Brief: For the entries that follow, restate word for word the line containing "Where 'input.pdb' is", the line containing "if you want to run POCASA", and every line that lies between them.

Collected data
+ + + + +

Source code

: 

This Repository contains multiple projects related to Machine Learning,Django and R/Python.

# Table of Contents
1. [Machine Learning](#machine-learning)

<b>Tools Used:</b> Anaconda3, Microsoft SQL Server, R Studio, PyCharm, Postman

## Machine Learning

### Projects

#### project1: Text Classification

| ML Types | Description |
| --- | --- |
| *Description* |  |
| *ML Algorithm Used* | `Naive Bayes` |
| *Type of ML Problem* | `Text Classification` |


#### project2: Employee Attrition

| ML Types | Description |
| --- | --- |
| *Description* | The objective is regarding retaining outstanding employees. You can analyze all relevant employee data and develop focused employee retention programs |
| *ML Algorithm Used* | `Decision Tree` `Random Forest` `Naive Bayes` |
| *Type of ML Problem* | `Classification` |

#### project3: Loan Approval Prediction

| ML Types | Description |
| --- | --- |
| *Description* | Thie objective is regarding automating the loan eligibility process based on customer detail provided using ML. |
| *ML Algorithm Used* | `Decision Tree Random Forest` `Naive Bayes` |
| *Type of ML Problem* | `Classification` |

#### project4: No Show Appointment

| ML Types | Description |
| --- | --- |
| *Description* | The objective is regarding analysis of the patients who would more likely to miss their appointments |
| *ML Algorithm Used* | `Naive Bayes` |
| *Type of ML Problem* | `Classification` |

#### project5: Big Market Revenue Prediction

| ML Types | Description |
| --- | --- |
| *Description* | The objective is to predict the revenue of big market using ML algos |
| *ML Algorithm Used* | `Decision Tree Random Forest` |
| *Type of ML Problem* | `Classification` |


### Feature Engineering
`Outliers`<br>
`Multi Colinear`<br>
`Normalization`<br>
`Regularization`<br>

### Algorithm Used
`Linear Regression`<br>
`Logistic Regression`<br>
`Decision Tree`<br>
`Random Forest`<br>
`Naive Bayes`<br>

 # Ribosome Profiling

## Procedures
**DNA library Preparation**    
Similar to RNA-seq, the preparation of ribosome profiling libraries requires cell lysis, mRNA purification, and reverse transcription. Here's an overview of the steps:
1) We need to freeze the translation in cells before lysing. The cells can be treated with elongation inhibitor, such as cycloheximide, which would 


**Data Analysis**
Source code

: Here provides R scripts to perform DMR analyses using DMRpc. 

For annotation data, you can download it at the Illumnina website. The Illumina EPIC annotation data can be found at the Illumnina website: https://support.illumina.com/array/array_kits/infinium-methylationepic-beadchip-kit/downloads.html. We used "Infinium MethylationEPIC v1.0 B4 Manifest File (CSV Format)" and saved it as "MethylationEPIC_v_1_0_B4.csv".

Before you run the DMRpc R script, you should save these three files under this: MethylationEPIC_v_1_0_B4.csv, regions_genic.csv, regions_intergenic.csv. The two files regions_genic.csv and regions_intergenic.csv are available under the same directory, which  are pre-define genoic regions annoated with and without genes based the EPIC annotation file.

+ + + + +

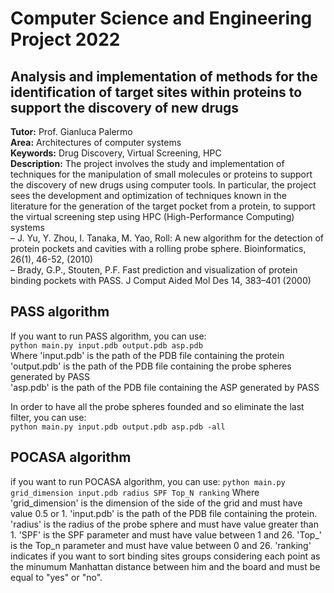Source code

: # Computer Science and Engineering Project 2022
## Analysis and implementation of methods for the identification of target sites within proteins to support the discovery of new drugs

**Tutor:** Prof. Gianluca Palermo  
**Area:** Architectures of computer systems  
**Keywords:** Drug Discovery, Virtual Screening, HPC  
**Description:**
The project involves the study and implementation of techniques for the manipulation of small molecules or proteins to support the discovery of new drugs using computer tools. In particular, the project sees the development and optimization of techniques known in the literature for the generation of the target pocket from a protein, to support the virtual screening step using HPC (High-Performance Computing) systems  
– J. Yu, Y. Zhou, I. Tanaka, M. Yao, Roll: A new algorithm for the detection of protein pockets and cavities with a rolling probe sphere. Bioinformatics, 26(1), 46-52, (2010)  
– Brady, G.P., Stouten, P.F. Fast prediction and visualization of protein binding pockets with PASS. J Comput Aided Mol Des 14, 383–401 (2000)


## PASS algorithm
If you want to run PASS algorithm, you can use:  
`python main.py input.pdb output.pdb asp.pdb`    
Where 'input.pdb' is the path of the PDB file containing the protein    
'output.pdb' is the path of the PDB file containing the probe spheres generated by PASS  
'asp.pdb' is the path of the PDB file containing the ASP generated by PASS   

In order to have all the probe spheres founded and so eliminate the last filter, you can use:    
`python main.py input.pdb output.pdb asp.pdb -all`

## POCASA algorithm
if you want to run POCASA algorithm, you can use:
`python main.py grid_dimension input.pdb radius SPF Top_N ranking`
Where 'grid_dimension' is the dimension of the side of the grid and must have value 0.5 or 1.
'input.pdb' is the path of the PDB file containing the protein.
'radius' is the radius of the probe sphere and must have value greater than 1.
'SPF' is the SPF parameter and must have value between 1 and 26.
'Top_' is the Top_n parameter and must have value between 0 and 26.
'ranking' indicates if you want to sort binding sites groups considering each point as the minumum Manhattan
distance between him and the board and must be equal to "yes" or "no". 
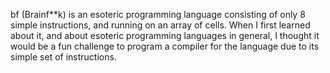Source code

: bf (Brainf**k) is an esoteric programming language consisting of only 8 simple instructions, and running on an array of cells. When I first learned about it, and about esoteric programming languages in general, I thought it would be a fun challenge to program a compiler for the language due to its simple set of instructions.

+ + + + +

Reply to the task:
Where 'input.pdb' is the path of the PDB file containing the protein    
'output.pdb' is the path of the PDB file containing the probe spheres generated by PASS  
'asp.pdb' is the path of the PDB file containing the ASP generated by PASS   

In order to have all the probe spheres founded and so eliminate the last filter, you can use:    
`python main.py input.pdb output.pdb asp.pdb -all`

## POCASA algorithm
if you want to run POCASA algorithm, you can use:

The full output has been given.